11. stroller or stroller frame (10) according to one of the preceding claims,

d a d u r c h e k e n n n z e i c h n e t that

at least one sensor unit

is configured to be an electrical resistor or an electrical

To measure resistance change and / or

has at least one, possibly two, three, four or more strain gauges, which are preferably in the horizontal section (101) and / or

Transition section (103) are arranged, and / or

is designed as a bending beam sensor, with a torque exerted on a measuring body on at least one, z.
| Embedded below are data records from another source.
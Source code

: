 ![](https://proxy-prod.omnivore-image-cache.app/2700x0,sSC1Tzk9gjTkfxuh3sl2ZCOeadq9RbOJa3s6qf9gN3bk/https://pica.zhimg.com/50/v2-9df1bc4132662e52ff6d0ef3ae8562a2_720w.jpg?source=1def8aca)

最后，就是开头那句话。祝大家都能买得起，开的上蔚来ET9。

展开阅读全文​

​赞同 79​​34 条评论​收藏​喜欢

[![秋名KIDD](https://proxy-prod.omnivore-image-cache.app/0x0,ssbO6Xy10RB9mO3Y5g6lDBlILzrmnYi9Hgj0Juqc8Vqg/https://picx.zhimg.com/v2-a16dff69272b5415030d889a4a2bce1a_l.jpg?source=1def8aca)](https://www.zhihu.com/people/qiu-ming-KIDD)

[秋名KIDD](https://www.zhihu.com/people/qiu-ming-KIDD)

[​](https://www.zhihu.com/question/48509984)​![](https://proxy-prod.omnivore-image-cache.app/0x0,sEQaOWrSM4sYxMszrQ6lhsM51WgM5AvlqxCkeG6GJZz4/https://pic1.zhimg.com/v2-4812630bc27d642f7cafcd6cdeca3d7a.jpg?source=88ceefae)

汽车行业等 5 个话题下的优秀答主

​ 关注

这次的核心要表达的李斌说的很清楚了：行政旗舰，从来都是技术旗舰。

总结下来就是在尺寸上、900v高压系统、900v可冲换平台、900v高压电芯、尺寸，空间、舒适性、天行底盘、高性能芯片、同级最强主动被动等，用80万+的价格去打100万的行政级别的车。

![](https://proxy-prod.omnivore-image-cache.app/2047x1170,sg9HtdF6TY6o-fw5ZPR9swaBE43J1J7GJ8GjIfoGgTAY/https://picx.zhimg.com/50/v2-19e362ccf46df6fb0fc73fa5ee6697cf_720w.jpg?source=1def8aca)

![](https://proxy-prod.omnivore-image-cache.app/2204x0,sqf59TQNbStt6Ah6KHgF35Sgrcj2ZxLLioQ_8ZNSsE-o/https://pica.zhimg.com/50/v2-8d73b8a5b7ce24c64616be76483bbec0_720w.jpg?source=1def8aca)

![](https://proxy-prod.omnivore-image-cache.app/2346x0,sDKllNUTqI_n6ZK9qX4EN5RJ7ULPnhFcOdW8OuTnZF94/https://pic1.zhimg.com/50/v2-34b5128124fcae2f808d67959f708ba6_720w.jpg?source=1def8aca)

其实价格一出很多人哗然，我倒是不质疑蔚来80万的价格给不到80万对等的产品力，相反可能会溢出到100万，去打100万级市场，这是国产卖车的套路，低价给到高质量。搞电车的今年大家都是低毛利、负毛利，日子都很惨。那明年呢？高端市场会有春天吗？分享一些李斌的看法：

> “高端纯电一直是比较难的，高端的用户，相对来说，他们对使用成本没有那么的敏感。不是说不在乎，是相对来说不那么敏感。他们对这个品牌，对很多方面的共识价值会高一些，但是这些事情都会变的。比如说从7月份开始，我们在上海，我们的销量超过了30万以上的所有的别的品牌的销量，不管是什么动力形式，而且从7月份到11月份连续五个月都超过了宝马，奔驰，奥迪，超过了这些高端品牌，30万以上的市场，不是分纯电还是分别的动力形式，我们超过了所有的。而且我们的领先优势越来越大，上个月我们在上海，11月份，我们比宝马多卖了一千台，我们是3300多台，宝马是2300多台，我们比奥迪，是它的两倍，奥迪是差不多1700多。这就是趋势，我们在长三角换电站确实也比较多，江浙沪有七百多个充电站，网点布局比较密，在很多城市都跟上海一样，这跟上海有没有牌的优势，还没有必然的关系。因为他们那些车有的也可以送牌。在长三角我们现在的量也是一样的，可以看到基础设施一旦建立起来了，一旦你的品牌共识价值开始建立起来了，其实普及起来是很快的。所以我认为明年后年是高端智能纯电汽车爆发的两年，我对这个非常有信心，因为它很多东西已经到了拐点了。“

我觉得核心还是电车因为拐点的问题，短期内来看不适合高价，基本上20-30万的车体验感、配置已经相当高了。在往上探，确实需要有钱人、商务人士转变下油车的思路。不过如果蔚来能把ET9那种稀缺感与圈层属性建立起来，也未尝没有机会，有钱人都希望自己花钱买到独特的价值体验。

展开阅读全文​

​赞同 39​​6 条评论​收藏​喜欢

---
B. four,

Strain gauge, acts, taking for example one or two

Strain gauges are stretched and two strain gauges are compressed, further preferably four strain gauges are set up in a bridge circuit in order to measure changes in resistance of the strain gauges.

12. stroller or stroller frame (10) according to one of the preceding claims,

d a d u r c h e k e n n n z e i c h n e t that

the base part has a straight section and has at least one, in particular exactly one or exactly two curved sections, and / or is designed as a solid or hollow profile, possibly with a polygonal, especially square, or round cross-section and / or the sheathing part (120 ) has a straight section and at least one, in particular exactly one or exactly two curved sections, and / or is designed as a solid or hollow profile, possibly with a polygonal, especially square, or round cross-section, and / or the basic profile is in one piece , possibly monolithic, and / or the sheathing part (120) is multi-part, in particular two-, three-, four-, five- or even multi-part, in particular is made up of a corresponding number of, possibly monolithic, individual parts , and or the casing part (120) is constructed at least in sections, in particular in a / the transition section (103), by two half-shells and / or the casing part (120) is the base part, at least axially over an angular range of at least 180 ° or at least 270 ° or at least substantially completely surrounds.

13. A method for controlling a stroller or stroller frame (10) according to one of claims 1 to 12, wherein a force (component) acting on the slide (11) is measured, in particular a direction and / or an amount of a force and / or a force component that acts on a slide (11) and / or one of this force or

Force component derived variable, in particular a temporal change in the force or force component is detected.